Infringement may be direct or indirect. In direct infringement, a person makes, uses, sells, offers for sale, or imports the patented product or practices the patented method. In indirect infringement, the person induces another to infringe (i.e., active inducement of infringement) or contributes to the infringement by another.
In Global Tech. v. Pentalfa, the narrow issue related to the threshold level of “intent” to impart liability for active inducement of patent infringement by another. Do you have to have a specific intent to cause another to infringe a patent? Is willful blindness sufficient? How about negligence?
The statute for active inducement of infringement states that “Whoever actively induces infringement of a patent shall be liable as an infringer.” Although the term “intent” is not used in the statute, the Court held that some form of intent is a necessary component to find liability for active inducement of patent infringement. The issue with the statute is that it could be read to require “merely that the inducer lead another to engage in conduct that happens to amount to infringement.” Or, the statute could be read to mean that “the inducer must persuade another to engage in conduct that the inducer knows is infringement.”
In resolving the issue, the Court looked to statutory history, rules related to contributory infringement and stare decisis.
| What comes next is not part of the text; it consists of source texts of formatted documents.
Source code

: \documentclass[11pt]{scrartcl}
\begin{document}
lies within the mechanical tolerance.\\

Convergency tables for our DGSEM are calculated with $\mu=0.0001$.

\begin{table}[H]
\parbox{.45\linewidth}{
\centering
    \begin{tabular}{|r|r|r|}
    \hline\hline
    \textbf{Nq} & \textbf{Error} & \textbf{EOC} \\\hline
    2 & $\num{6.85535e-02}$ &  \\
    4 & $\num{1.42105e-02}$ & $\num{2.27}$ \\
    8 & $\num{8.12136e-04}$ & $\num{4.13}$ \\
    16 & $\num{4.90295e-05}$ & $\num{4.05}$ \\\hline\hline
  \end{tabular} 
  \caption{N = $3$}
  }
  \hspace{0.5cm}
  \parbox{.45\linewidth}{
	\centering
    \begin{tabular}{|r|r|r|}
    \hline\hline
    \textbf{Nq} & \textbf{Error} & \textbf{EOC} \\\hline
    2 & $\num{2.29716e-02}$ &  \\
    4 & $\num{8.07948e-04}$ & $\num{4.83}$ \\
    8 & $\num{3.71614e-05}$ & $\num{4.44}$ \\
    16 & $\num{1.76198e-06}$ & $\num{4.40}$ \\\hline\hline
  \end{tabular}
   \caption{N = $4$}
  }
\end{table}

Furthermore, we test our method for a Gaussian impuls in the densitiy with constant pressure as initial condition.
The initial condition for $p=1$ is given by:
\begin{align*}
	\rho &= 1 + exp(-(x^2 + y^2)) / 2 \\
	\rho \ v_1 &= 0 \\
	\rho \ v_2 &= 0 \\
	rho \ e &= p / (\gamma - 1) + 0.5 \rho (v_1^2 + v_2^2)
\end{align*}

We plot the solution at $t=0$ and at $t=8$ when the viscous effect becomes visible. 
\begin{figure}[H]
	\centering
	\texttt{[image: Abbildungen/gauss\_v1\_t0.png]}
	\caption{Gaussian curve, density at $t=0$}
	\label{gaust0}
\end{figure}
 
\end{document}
The Court held that liability for active inducement of patent infringement requires knowledge that the induced acts constitute patent infringement. In the present case, the defendant did not have actual knowledge that the acts that defendant was encouraging amounted to patent infringement. Nonetheless, the Court held that the defendant was “willfully blind” to such fact and that the defendant was just as culpable as one having actual knowledge.
To find willful blindness, “(1) the defendant must subjectively believe that there is a high probability that a fact exists and (2) the defendant must take deliberate actions to avoid learning of that fact.” “Under this formulation, a willfully blind defendant is one who takes deliberate actions to avoid confirming a high probability of wrongdoing and who can almost be said to have actually known the critical facts. By contrast, a reckless defendant is one who merely knows of a substantial and unjustified risk of such wrongdoing, and a negligent defendant is one who should have known of a similar risk but, in fact, did not.”
In Global-Tech, the defendant recognized a popular product which sold very well in the United States. Defendant purchased a foreign version of the popular U.S. product to reverse engineer the product knowing that such products would not have U.S. patent markings. Defendant copied all but the cosmetic aspects of the product. In obtaining a right-to-use opinion from a U.S. patent attorney, defendant did not notify its attorney that their product was simply a knock-off of the popular product. Hence, the Court held that defendant was willfully blind and liable for active inducement of patent infringement. Global-Tech Appliances, Inc. v. SEB, 563 U.S. ___ (2011).